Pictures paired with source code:
=-=-=
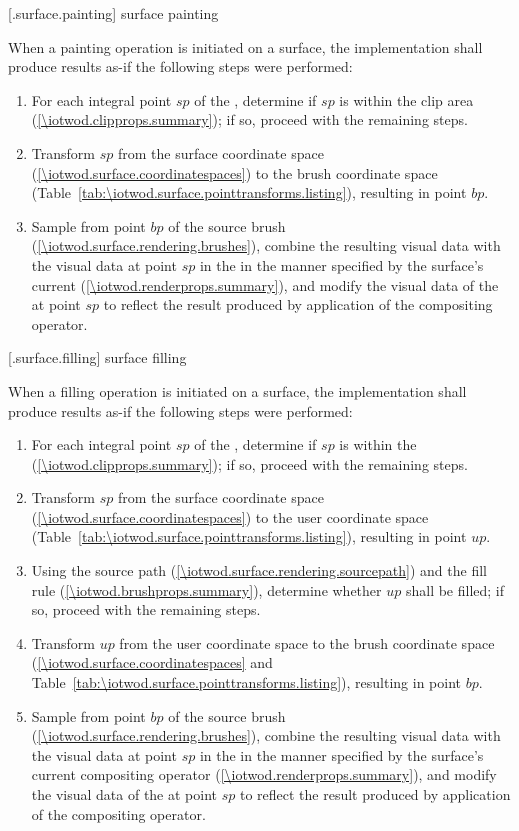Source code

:  [\iotwod.surface.painting] {surface painting}

\pnum
When a painting operation is initiated on a surface, the implementation shall produce results as-if the following steps were performed:

\begin{enumerate}
\item For each integral point $sp$ of the \underlyingsurface, determine if $sp$ is within the clip area (\ref{\iotwod.clipprops.summary}); if so, proceed with the remaining steps.
\item Transform $sp$ from the surface coordinate space (\ref{\iotwod.surface.coordinatespaces}) to the brush coordinate space (Table~\ref{tab:\iotwod.surface.pointtransforms.listing}), resulting in point $bp$.
\item Sample from point $bp$ of the source brush (\ref{\iotwod.surface.rendering.brushes}), combine the resulting visual data with the visual data at point $sp$ in the \underlyingsurface in the manner specified by the surface's current  (\ref{\iotwod.renderprops.summary}), and modify the visual data of the \underlyingsurface at point $sp$ to reflect the result produced by application of the compositing operator.
\end{enumerate}

 [\iotwod.surface.filling] {surface filling}

\pnum
When a filling operation is initiated on a surface, the implementation shall produce results as-if the following steps were performed:

\begin{enumerate}
\item For each integral point $sp$ of the \underlyingsurface, determine if $sp$ is within the  (\ref{\iotwod.clipprops.summary}); if so, proceed with the remaining steps.
\item Transform $sp$ from the surface coordinate space (\ref{\iotwod.surface.coordinatespaces}) to the user coordinate space (Table~\ref{tab:\iotwod.surface.pointtransforms.listing}), resulting in point $up$.
\item Using the source path (\ref{\iotwod.surface.rendering.sourcepath}) and the fill rule (\ref{\iotwod.brushprops.summary}), determine whether $up$ shall be filled; if so, proceed with the remaining steps.
\item Transform $up$ from the user coordinate space to the brush coordinate space (\ref{\iotwod.surface.coordinatespaces} and Table~\ref{tab:\iotwod.surface.pointtransforms.listing}), resulting in point $bp$.
\item Sample from point $bp$ of the source brush (\ref{\iotwod.surface.rendering.brushes}), combine the resulting visual data with the visual data at point $sp$ in the \underlyingsurface in the manner specified by the surface's current compositing operator (\ref{\iotwod.renderprops.summary}), and modify the visual data of the \underlyingsurface at point $sp$ to reflect the result produced by application of the compositing operator.
\end{enumerate}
=-=-=
What you will do:
Leave the pictures out and copy the rest of the data exactly.

Answer for the task:
Source code

:  [\iotwod.surface.painting] {surface painting}

\pnum
When a painting operation is initiated on a surface, the implementation shall produce results as-if the following steps were performed:

\begin{enumerate}
\item For each integral point $sp$ of the \underlyingsurface, determine if $sp$ is within the clip area (\ref{\iotwod.clipprops.summary}); if so, proceed with the remaining steps.
\item Transform $sp$ from the surface coordinate space (\ref{\iotwod.surface.coordinatespaces}) to the brush coordinate space (Table~\ref{tab:\iotwod.surface.pointtransforms.listing}), resulting in point $bp$.
\item Sample from point $bp$ of the source brush (\ref{\iotwod.surface.rendering.brushes}), combine the resulting visual data with the visual data at point $sp$ in the \underlyingsurface in the manner specified by the surface's current  (\ref{\iotwod.renderprops.summary}), and modify the visual data of the \underlyingsurface at point $sp$ to reflect the result produced by application of the compositing operator.
\end{enumerate}

 [\iotwod.surface.filling] {surface filling}

\pnum
When a filling operation is initiated on a surface, the implementation shall produce results as-if the following steps were performed:

\begin{enumerate}
\item For each integral point $sp$ of the \underlyingsurface, determine if $sp$ is within the  (\ref{\iotwod.clipprops.summary}); if so, proceed with the remaining steps.
\item Transform $sp$ from the surface coordinate space (\ref{\iotwod.surface.coordinatespaces}) to the user coordinate space (Table~\ref{tab:\iotwod.surface.pointtransforms.listing}), resulting in point $up$.
\item Using the source path (\ref{\iotwod.surface.rendering.sourcepath}) and the fill rule (\ref{\iotwod.brushprops.summary}), determine whether $up$ shall be filled; if so, proceed with the remaining steps.
\item Transform $up$ from the user coordinate space to the brush coordinate space (\ref{\iotwod.surface.coordinatespaces} and Table~\ref{tab:\iotwod.surface.pointtransforms.listing}), resulting in point $bp$.
\item Sample from point $bp$ of the source brush (\ref{\iotwod.surface.rendering.brushes}), combine the resulting visual data with the visual data at point $sp$ in the \underlyingsurface in the manner specified by the surface's current compositing operator (\ref{\iotwod.renderprops.summary}), and modify the visual data of the \underlyingsurface at point $sp$ to reflect the result produced by application of the compositing operator.
\end{enumerate}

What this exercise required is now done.